Start a Container Garden
After 90 min: A thriving container garden with vegetables, herbs, or flowers requiring minimal space
Container gardening removes the most common barriers to growing food: lack of space, poor soil, and a permanent commitment to a specific location. A balcony, a patio, a windowsill, a fire escape — any of these can produce a meaningful harvest with the right containers and the right plants for the conditions. This plan teaches the selection logic that makes container gardens succeed rather than struggling along.

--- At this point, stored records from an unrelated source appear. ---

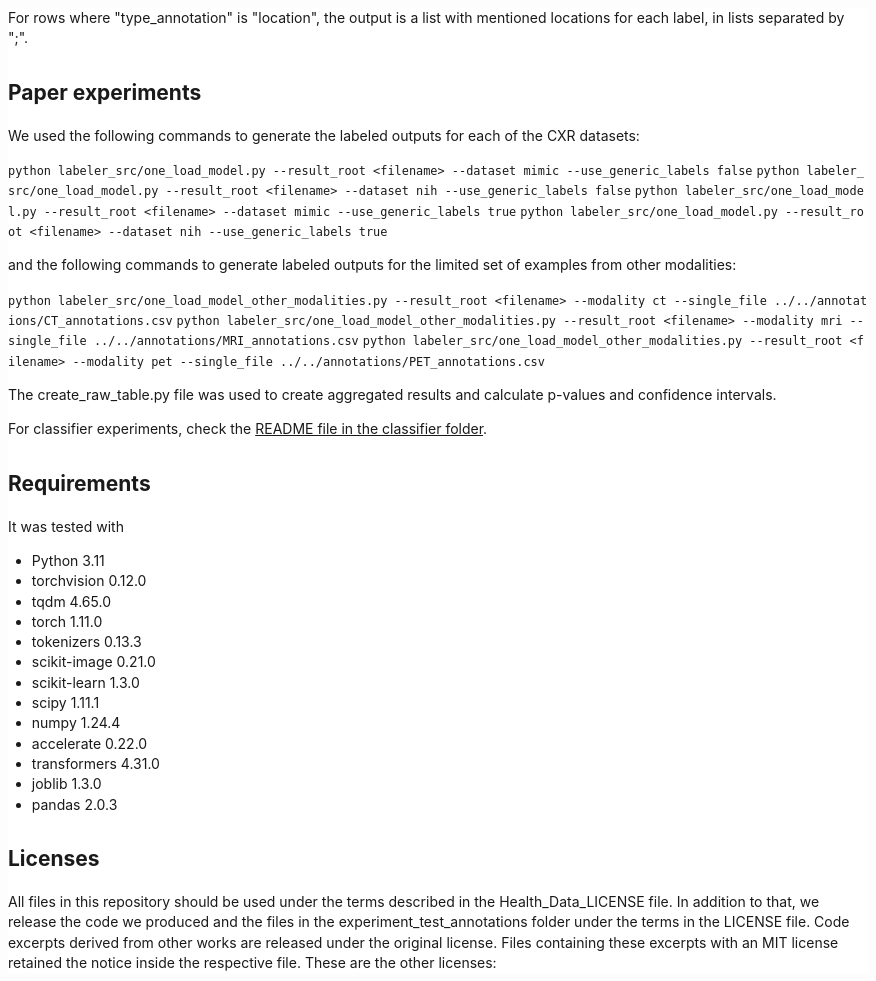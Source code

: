 For rows where "type_annotation" is "location", the output is a list with mentioned locations for each label, in lists separated by ";".

## Paper experiments

We used the following commands to generate the labeled outputs for each of the CXR datasets:

`python labeler_src/one_load_model.py --result_root <filename> --dataset mimic --use_generic_labels false`
`python labeler_src/one_load_model.py --result_root <filename> --dataset nih --use_generic_labels false`
`python labeler_src/one_load_model.py --result_root <filename> --dataset mimic --use_generic_labels true`
`python labeler_src/one_load_model.py --result_root <filename> --dataset nih --use_generic_labels true`

and the following commands to generate labeled outputs for the limited set of examples from other modalities:

`python labeler_src/one_load_model_other_modalities.py --result_root <filename> --modality ct --single_file ../../annotations/CT_annotations.csv`
`python labeler_src/one_load_model_other_modalities.py --result_root <filename> --modality mri --single_file ../../annotations/MRI_annotations.csv`
`python labeler_src/one_load_model_other_modalities.py --result_root <filename> --modality pet --single_file ../../annotations/PET_annotations.csv`

The create_raw_table.py file was used to create aggregated results and calculate p-values and confidence intervals.

For classifier experiments, check the [README file in the classifier folder](https://github.com/rsummers11/CADLab/tree/master/MAPLEZ_LLM_report_labeler/classifier_src/).

## Requirements

It was tested with

- Python 3.11
- torchvision                        0.12.0
- tqdm                               4.65.0
- torch                              1.11.0
- tokenizers                         0.13.3
- scikit-image                       0.21.0
- scikit-learn                       1.3.0
- scipy                              1.11.1
- numpy                              1.24.4
- accelerate                         0.22.0
- transformers                       4.31.0
- joblib                             1.3.0
- pandas                             2.0.3

## Licenses

All files in this repository should be used under the terms described in the Health_Data_LICENSE file. In addition to that, we release the code we produced and the files in the experiment_test_annotations folder under the terms in the LICENSE file. Code excerpts derived from other works are released under the original license. Files containing these excerpts with an MIT license retained the notice inside the respective file. These are the other licenses:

The session covers container selection and sizing (undersized containers are the leading cause of container garden underperformance — roots need room), soil preparation (standard potting mix, not garden soil, which compacts in containers), plant selection for your specific light conditions, planting correctly at the right depth and spacing, and the maintenance rhythm of watering and feeding that container plants require. Containers dry out faster than ground gardens, which changes the monitoring cadence.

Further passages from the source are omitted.